無関心ではいられない内部通報制度(第7回)~公益通報者保護法改正その他の動向と実務上の影響

 池野 由香里

2021年04月15日

<ポイント>
◆公益通報の通報者の損害賠償責任が制限
◆行政機関に公益通報に対応する体制の整備義務
◆違反に対しては企業名の公表や罰則も

今回は、これまで解説してきた改正点以外のものについてまとめて解説します。
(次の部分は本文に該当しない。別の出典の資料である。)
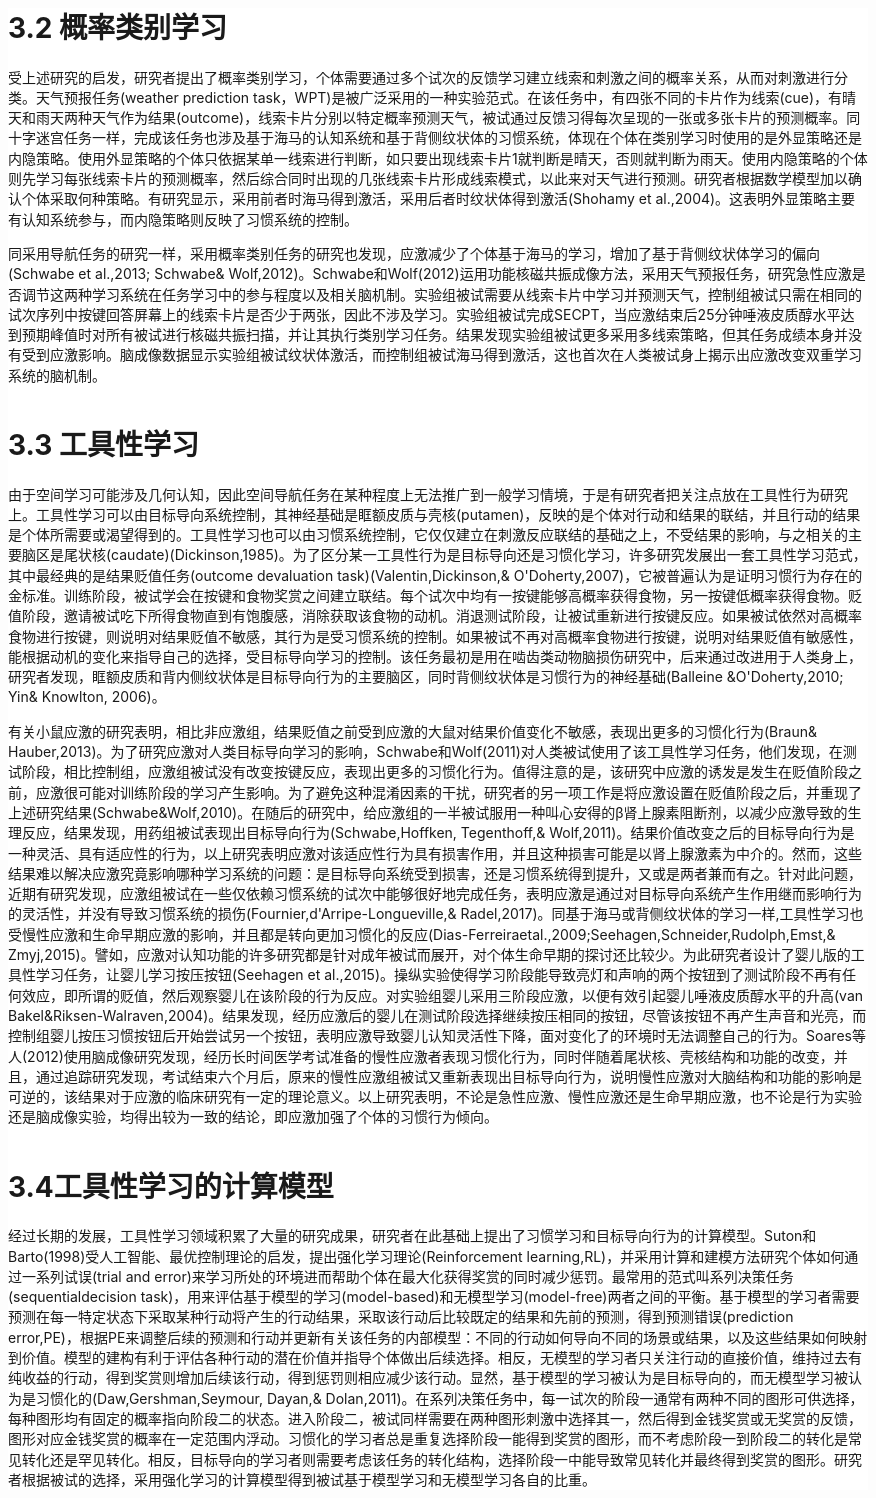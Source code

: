 # 3.2 概率类别学习

受上述研究的启发，研究者提出了概率类别学习，个体需要通过多个试次的反馈学习建立线索和刺激之间的概率关系，从而对刺激进行分类。天气预报任务(weather prediction task，WPT)是被广泛采用的一种实验范式。在该任务中，有四张不同的卡片作为线索(cue)，有晴天和雨天两种天气作为结果(outcome)，线索卡片分别以特定概率预测天气，被试通过反馈习得每次呈现的一张或多张卡片的预测概率。同十字迷宫任务一样，完成该任务也涉及基于海马的认知系统和基于背侧纹状体的习惯系统，体现在个体在类别学习时使用的是外显策略还是内隐策略。使用外显策略的个体只依据某单一线索进行判断，如只要出现线索卡片1就判断是晴天，否则就判断为雨天。使用内隐策略的个体则先学习每张线索卡片的预测概率，然后综合同时出现的几张线索卡片形成线索模式，以此来对天气进行预测。研究者根据数学模型加以确认个体采取何种策略。有研究显示，采用前者时海马得到激活，采用后者时纹状体得到激活(Shohamy et al.,2004)。这表明外显策略主要有认知系统参与，而内隐策略则反映了习惯系统的控制。

同采用导航任务的研究一样，采用概率类别任务的研究也发现，应激减少了个体基于海马的学习，增加了基于背侧纹状体学习的偏向(Schwabe et al.,2013; Schwabe& Wolf,2012)。Schwabe和Wolf(2012)运用功能核磁共振成像方法，采用天气预报任务，研究急性应激是否调节这两种学习系统在任务学习中的参与程度以及相关脑机制。实验组被试需要从线索卡片中学习并预测天气，控制组被试只需在相同的试次序列中按键回答屏幕上的线索卡片是否少于两张，因此不涉及学习。实验组被试完成SECPT，当应激结束后25分钟唾液皮质醇水平达到预期峰值时对所有被试进行核磁共振扫描，并让其执行类别学习任务。结果发现实验组被试更多采用多线索策略，但其任务成绩本身并没有受到应激影响。脑成像数据显示实验组被试纹状体激活，而控制组被试海马得到激活，这也首次在人类被试身上揭示出应激改变双重学习系统的脑机制。

# 3.3 工具性学习

由于空间学习可能涉及几何认知，因此空间导航任务在某种程度上无法推广到一般学习情境，于是有研究者把关注点放在工具性行为研究上。工具性学习可以由目标导向系统控制，其神经基础是眶额皮质与壳核(putamen)，反映的是个体对行动和结果的联结，并且行动的结果是个体所需要或渴望得到的。工具性学习也可以由习惯系统控制，它仅仅建立在刺激反应联结的基础之上，不受结果的影响，与之相关的主要脑区是尾状核(caudate)(Dickinson,1985)。为了区分某一工具性行为是目标导向还是习惯化学习，许多研究发展出一套工具性学习范式，其中最经典的是结果贬值任务(outcome devaluation task)(Valentin,Dickinson,& O'Doherty,2007)，它被普遍认为是证明习惯行为存在的金标准。训练阶段，被试学会在按键和食物奖赏之间建立联结。每个试次中均有一按键能够高概率获得食物，另一按键低概率获得食物。贬值阶段，邀请被试吃下所得食物直到有饱腹感，消除获取该食物的动机。消退测试阶段，让被试重新进行按键反应。如果被试依然对高概率食物进行按键，则说明对结果贬值不敏感，其行为是受习惯系统的控制。如果被试不再对高概率食物进行按键，说明对结果贬值有敏感性，能根据动机的变化来指导自己的选择，受目标导向学习的控制。该任务最初是用在啮齿类动物脑损伤研究中，后来通过改进用于人类身上，研究者发现，眶额皮质和背内侧纹状体是目标导向行为的主要脑区，同时背侧纹状体是习惯行为的神经基础(Balleine &O'Doherty,2010; Yin& Knowlton, 2006)。

有关小鼠应激的研究表明，相比非应激组，结果贬值之前受到应激的大鼠对结果价值变化不敏感，表现出更多的习惯化行为(Braun& Hauber,2013)。为了研究应激对人类目标导向学习的影响，Schwabe和Wolf(2011)对人类被试使用了该工具性学习任务，他们发现，在测试阶段，相比控制组，应激组被试没有改变按键反应，表现出更多的习惯化行为。值得注意的是，该研究中应激的诱发是发生在贬值阶段之前，应激很可能对训练阶段的学习产生影响。为了避免这种混淆因素的干扰，研究者的另一项工作是将应激设置在贬值阶段之后，并重现了上述研究结果(Schwabe&Wolf,2010)。在随后的研究中，给应激组的一半被试服用一种叫心安得的β肾上腺素阻断剂，以减少应激导致的生理反应，结果发现，用药组被试表现出目标导向行为(Schwabe,Hoffken, Tegenthoff,& Wolf,2011)。结果价值改变之后的目标导向行为是一种灵活、具有适应性的行为，以上研究表明应激对该适应性行为具有损害作用，并且这种损害可能是以肾上腺激素为中介的。然而，这些结果难以解决应激究竟影响哪种学习系统的问题：是目标导向系统受到损害，还是习惯系统得到提升，又或是两者兼而有之。针对此问题，近期有研究发现，应激组被试在一些仅依赖习惯系统的试次中能够很好地完成任务，表明应激是通过对目标导向系统产生作用继而影响行为的灵活性，并没有导致习惯系统的损伤(Fournier,d'Arripe-Longueville,& Radel,2017)。同基于海马或背侧纹状体的学习一样,工具性学习也受慢性应激和生命早期应激的影响，并且都是转向更加习惯化的反应(Dias-Ferreiraetal.,2009;Seehagen,Schneider,Rudolph,Emst,& Zmyj,2015)。譬如，应激对认知功能的许多研究都是针对成年被试而展开，对个体生命早期的探讨还比较少。为此研究者设计了婴儿版的工具性学习任务，让婴儿学习按压按钮(Seehagen et al.,2015)。操纵实验使得学习阶段能导致亮灯和声响的两个按钮到了测试阶段不再有任何效应，即所谓的贬值，然后观察婴儿在该阶段的行为反应。对实验组婴儿采用三阶段应激，以便有效引起婴儿唾液皮质醇水平的升高(van Bakel&Riksen-Walraven,2004)。结果发现，经历应激后的婴儿在测试阶段选择继续按压相同的按钮，尽管该按钮不再产生声音和光亮，而控制组婴儿按压习惯按钮后开始尝试另一个按钮，表明应激导致婴儿认知灵活性下降，面对变化了的环境时无法调整自己的行为。Soares等人(2012)使用脑成像研究发现，经历长时间医学考试准备的慢性应激者表现习惯化行为，同时伴随着尾状核、壳核结构和功能的改变，并且，通过追踪研究发现，考试结束六个月后，原来的慢性应激组被试又重新表现出目标导向行为，说明慢性应激对大脑结构和功能的影响是可逆的，该结果对于应激的临床研究有一定的理论意义。以上研究表明，不论是急性应激、慢性应激还是生命早期应激，也不论是行为实验还是脑成像实验，均得出较为一致的结论，即应激加强了个体的习惯行为倾向。

# 3.4工具性学习的计算模型

经过长期的发展，工具性学习领域积累了大量的研究成果，研究者在此基础上提出了习惯学习和目标导向行为的计算模型。Suton和Barto(1998)受人工智能、最优控制理论的启发，提出强化学习理论(Reinforcement learning,RL)，并采用计算和建模方法研究个体如何通过一系列试误(trial and error)来学习所处的环境进而帮助个体在最大化获得奖赏的同时减少惩罚。最常用的范式叫系列决策任务(sequentialdecision task)，用来评估基于模型的学习(model-based)和无模型学习(model-free)两者之间的平衡。基于模型的学习者需要预测在每一特定状态下采取某种行动将产生的行动结果，采取该行动后比较既定的结果和先前的预测，得到预测错误(prediction error,PE)，根据PE来调整后续的预测和行动并更新有关该任务的内部模型：不同的行动如何导向不同的场景或结果，以及这些结果如何映射到价值。模型的建构有利于评估各种行动的潜在价值并指导个体做出后续选择。相反，无模型的学习者只关注行动的直接价值，维持过去有纯收益的行动，得到奖赏则增加后续该行动，得到惩罚则相应减少该行动。显然，基于模型的学习被认为是目标导向的，而无模型学习被认为是习惯化的(Daw,Gershman,Seymour, Dayan,& Dolan,2011)。在系列决策任务中，每一试次的阶段一通常有两种不同的图形可供选择，每种图形均有固定的概率指向阶段二的状态。进入阶段二，被试同样需要在两种图形刺激中选择其一，然后得到金钱奖赏或无奖赏的反馈，图形对应金钱奖赏的概率在一定范围内浮动。习惯化的学习者总是重复选择阶段一能得到奖赏的图形，而不考虑阶段一到阶段二的转化是常见转化还是罕见转化。相反，目标导向的学习者则需要考虑该任务的转化结构，选择阶段一中能导致常见转化并最终得到奖赏的图形。研究者根据被试的选择，采用强化学习的计算模型得到被试基于模型学习和无模型学习各自的比重。
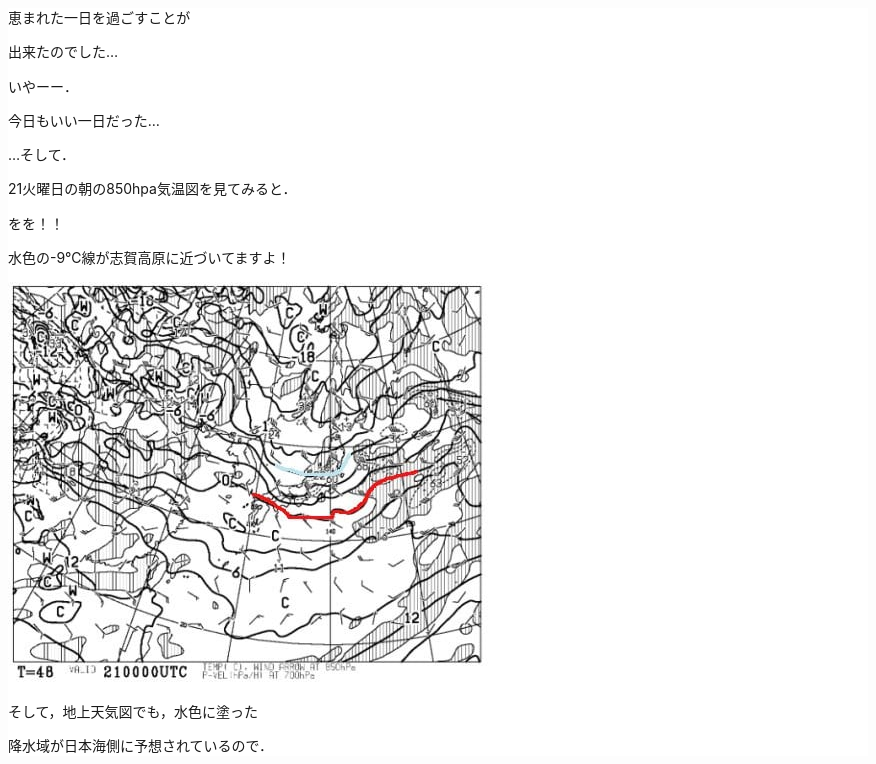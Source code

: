 


恵まれた一日を過ごすことが


出来たのでした…





いやーー．


今日もいい一日だった…





…そして．


21火曜日の朝の850hpa気温図を見てみると．


をを！！


水色の-9℃線が志賀高原に近づいてますよ！




![3f15458e1c015ef4ef6026b171111af4.jpg](images/3f15458e1c015ef4ef6026b171111af4.jpg)




そして，地上天気図でも，水色に塗った


降水域が日本海側に予想されているので．


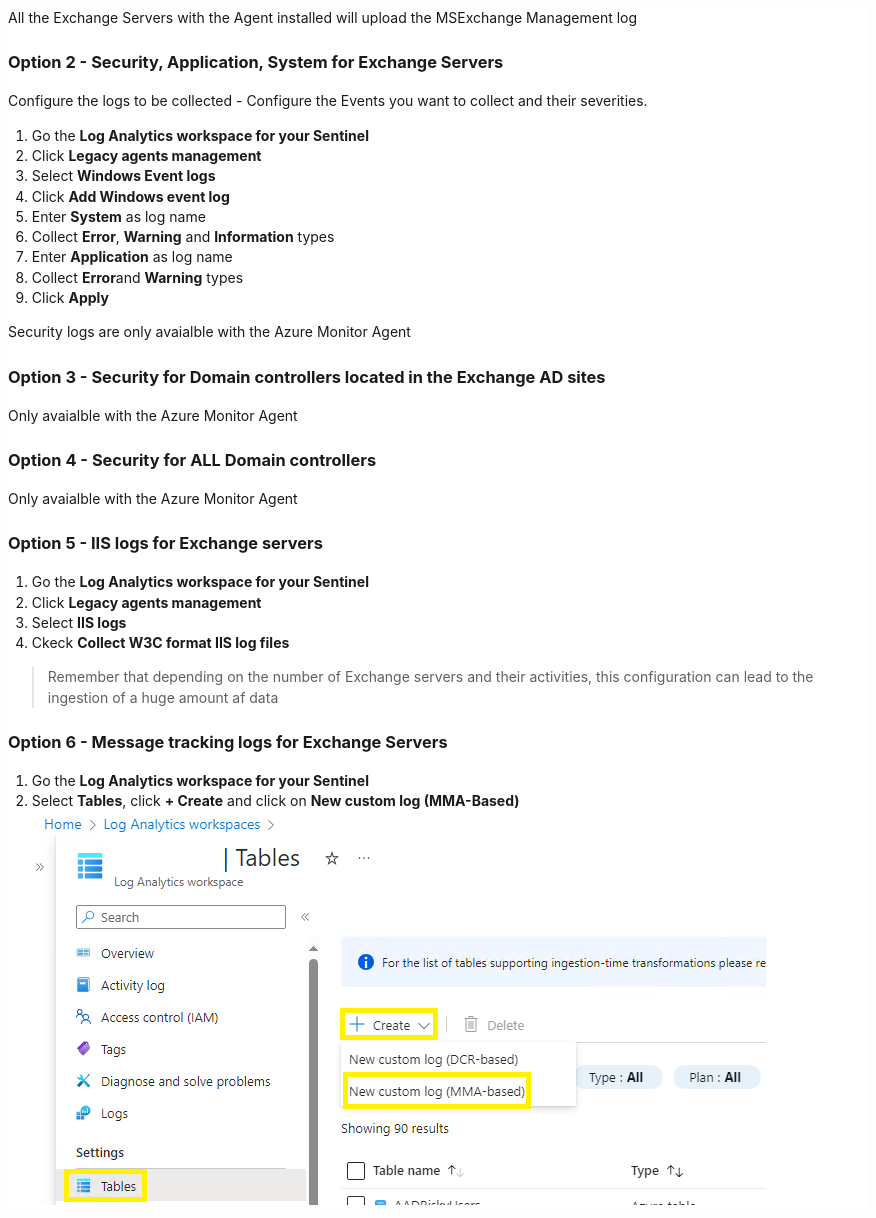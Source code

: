 All the Exchange Servers with the Agent installed will upload the MSExchange Management log

### Option 2 - Security, Application, System for Exchange Servers

Configure the logs to be collected - Configure the Events you want to collect and their severities.

1. Go the **Log Analytics workspace for your Sentinel**
2. Click **Legacy agents management**
3. Select **Windows Event logs**
4. Click **Add Windows event log**
5. Enter **System** as log name
6. Collect **Error**, **Warning** and **Information** types
7. Enter **Application** as log name
8. Collect **Error**and  **Warning** types
9. Click **Apply**

Security logs are only avaialble with the Azure Monitor Agent

### Option 3 - Security for Domain controllers located in the Exchange AD sites

Only avaialble with the Azure Monitor Agent

### Option 4 - Security for ALL Domain controllers

Only avaialble with the Azure Monitor Agent

### Option 5 - IIS logs for Exchange servers

1. Go the **Log Analytics workspace for your Sentinel**
2. Click **Legacy agents management**
3. Select **IIS logs**
4. Ckeck **Collect W3C format IIS log files**

> Remember that depending on the number of Exchange servers and their activities, this configuration can lead to the ingestion of a huge amount af data

### Option 6 - Message tracking logs for Exchange Servers

1. Go the **Log Analytics workspace for your Sentinel**
2. Select **Tables**, click **+ Create** and click on **New custom log (MMA-Based)**
  ![alt text](./Images/Image21.png)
なお、公益通報対応業務従事者の守秘義務の詳細については次の回に解説します。

損害賠償請求の制限
改正前の公益通報者保護法でも、「不利益な取扱い」の内容に損害賠償請求が含まれると解されており、通報者に対し公益通報を理由として損害賠償請求をすることは違法となり得ましたが、一般論として訴えの提起が違法となるのは裁判制度の趣旨目的に照らして著しく相当性を欠くと認められるときに限られていました。
そこで、通報者がより安心して通報することができるよう、不利益取り扱いから保護される要件を満たしている場合、事業者は公益通報によって損害を受けたことを理由として損害賠償責任を負わないとする規定が設けられました。
なお、このような規程によっても、事業者の営業機密を漏らしたり、関係者の名誉を毀損したりするなど、公益通報とは無関係に他人の正当な利益を害した場合の損害について一律に免責することを定めるものではないと解されています。

行政通報の体制の整備義務等
改正法では、地方公共団体を含む行政機関に対し、新たに外部の労働者等からの公益通報に適切に対応する体制の整備その他の必要な措置をとる義務を課しました。
内部公益通報体制整備義務に対応したものといえますが、規模による相違はなく、監督行政機関はすべてこの義務を負います。
内部公益通報体制整備義務と同様に、具体的には今後の指針等によりますが、小規模な自治体等では対応が難しいことを考慮して、地方自治法の広域連合の仕組みである「協議会の設置」等が活用すること、権限を有する行政機関の通報窓口を補完するものとして一元的相談窓口を設置することも考えられています。
このように行政通報の窓口の整備がなされ利用しやすくなることによって、事業者内の問題を自浄作用により解決するためには内部通報制度もより利用しやすいものにしておくことが必要となると考えられます。

企業名の公表や罰則等
消費者庁長官(内閣総理大臣の授権による)は、公益通報対応業務従事者の設置及び内部公益通報体制等の整備等の施行に関し、事業者に報告を求め、又は助言、指導若しくは勧告をすることができ、当該事業者が報告しなかったり、虚偽報告をしたりした場合には20万円以下の過料に処せられることになりました。
さらに、内部公益通報体制等の整備等の義務に違反している事業者に勧告した場合、これに従わないとき、消費者庁はその旨を公表できることになりました。企業にとってはこのようなコンプライアンスに関する行政勧告に応じなかったことを公表されることは企業イメージの悪化に直結するものであり、このような権限の効果は大きいと思われます。
なお、常時使用する労働者の数が300人以下の事業者については、公益内部通報体制等の整備義務は努力義務とされていることから、上記の勧告・公表措置の対象外となります。「常時使用する労働者」とは、常態として使用する労働者を指すことから、パートタイマーであっても、繁忙期のみ一時的に雇い入れるような場合を除いて含まれます。役員は含まれません。 
公益通報を理由とした不利益な取り扱いがあった場合、当該事業者に対しては助言、指導により任意の是正を促し、さらには勧告、公表にすすむことになります。ただ、これに関する刑事罰は課せられず、その導入については今後の検討課題となっています。
刑事罰として規定されたのは、公益通報対応業務従事者又は公益通報対応業務従事者であった者の守秘義務違反です。違反者に対しては30万円以下の罰金という刑事罰が科されることになりました。